Making my way back to Caitlin's apartment I strolled across the Charles Bridge for a final time. The bridge is so breath-takingly beautiful. But, having crossed it multiple times and putting full concentration into weaving in and out of the hundreds of tourist on the bridge I rushed along ignoring the gorgeous views. Half way across the bridge a man began playing a violin. Despite the horribly tacky accompanying music the man was an incredible violinist. His music was so beautiful that I stopped my hurried pace and instead overlooked the city once more. Perhaps it was the pure exhaustion I was feeling from days of little sleep or missing having a travel companion but as I overlooked the gorgeous views of Prague I became a little emotional. I tell people that this year causes me to frequently have moments of "is this real life?" and this moment in Prague was certainly one. I was so lost in the beauty of the city, the beauty of the music and my own happiness. That is until the beautiful music stop and the violinist started screaming at someone in Czech. While I have absolutely no grasp of the language it became fairly obvious the violinist was shouting at someone for listening to his music and not paying a price. Well, I wasn't planning on paying so suddenly my emotional moment was abandoned as I pressed myself against the walls of the Charles Bridge hoping to be lost in the statuary as I shuffled away from the violinist. Fortunately my escape tactics worked and I wasn't verbally harassed in unfamiliar language.

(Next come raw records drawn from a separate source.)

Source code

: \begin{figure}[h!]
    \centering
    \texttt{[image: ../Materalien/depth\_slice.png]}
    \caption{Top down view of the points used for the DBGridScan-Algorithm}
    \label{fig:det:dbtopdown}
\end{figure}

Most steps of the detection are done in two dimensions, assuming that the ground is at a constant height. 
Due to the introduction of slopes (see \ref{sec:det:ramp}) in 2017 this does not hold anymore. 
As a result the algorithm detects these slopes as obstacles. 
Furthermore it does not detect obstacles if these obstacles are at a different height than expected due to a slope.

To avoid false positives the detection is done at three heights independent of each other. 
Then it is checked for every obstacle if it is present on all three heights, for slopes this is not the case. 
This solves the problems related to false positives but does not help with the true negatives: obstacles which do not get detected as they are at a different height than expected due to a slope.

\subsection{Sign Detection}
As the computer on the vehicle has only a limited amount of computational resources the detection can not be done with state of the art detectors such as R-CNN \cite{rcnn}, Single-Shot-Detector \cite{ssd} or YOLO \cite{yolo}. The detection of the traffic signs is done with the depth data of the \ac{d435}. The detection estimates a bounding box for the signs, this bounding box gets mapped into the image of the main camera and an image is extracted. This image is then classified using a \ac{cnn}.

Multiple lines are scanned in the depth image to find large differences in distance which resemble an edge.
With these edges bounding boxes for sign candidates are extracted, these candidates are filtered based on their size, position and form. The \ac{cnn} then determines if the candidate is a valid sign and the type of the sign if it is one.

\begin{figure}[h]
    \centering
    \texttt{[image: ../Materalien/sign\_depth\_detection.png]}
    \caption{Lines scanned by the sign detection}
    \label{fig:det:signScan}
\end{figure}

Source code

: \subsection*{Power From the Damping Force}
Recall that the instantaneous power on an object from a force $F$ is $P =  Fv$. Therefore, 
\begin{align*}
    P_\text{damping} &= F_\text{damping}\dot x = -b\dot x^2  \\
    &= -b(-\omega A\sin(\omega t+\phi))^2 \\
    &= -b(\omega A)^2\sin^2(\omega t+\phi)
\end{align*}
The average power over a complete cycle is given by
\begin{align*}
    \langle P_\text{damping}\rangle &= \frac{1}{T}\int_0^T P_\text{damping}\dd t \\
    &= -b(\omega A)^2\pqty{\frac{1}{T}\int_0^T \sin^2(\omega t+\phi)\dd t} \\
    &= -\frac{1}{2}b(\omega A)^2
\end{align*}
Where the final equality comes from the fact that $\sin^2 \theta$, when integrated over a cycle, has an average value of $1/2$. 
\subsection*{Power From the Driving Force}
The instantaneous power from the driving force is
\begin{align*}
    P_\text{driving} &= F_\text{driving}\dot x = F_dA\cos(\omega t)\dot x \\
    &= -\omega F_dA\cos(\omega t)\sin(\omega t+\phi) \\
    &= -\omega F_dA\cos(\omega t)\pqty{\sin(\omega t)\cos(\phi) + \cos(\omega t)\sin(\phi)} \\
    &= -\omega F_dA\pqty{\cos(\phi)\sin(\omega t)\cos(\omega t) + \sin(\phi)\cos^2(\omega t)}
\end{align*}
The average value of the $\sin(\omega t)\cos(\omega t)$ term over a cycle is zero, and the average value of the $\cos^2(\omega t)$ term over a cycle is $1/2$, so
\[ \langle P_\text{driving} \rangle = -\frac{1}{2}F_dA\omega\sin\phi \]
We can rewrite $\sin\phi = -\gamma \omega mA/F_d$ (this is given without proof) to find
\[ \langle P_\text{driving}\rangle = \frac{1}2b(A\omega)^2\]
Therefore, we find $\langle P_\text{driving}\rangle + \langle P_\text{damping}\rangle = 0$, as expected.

To finish the tale of Prague I will share a travel secret I heavily employed throughout this trip. That travel secret is free samples. As a child my favorite day at the store was "try it" day. This day of course was Saturday and there would be multiple old woman lining the aisles of the grocery store with free samples of whatever the store was hoping to sell. I wouldn't eat lunch to prepare for this day. My love of free samples has carried over into travelling and while I am mocked for this (being told I sound like a house-wife) I reap all the benefits of the free samples. After having an absolutely terrible lunch at Heathrow I decided I missed Belgian chocolate. So, I made my way to the airport's shop and pretended to be interested in purchasing a box of chocolates. This feigned interest rewarded me a free truffle. In Prague, I saw a woman with a tray of "new!" frappuccinos. No need to tell this woman that this is actually my favorite drink at Starbucks and I know what it tastes like, another free sample! Back in the airport, I didn't really feel like being picked up by someone I hadn't seen in week smelling like airplane so it was time to hit the department stores. Again, faking interest in purchasing perfume only to receive some complimentary sprays. While this tactic works very well I will say that no matter how long you longingly look at Michael Korr's handbags in Harrods and pretend to have all the money in the World to purchase one, they won't give you a free sample. This should change.

Thank you Starbucks!!!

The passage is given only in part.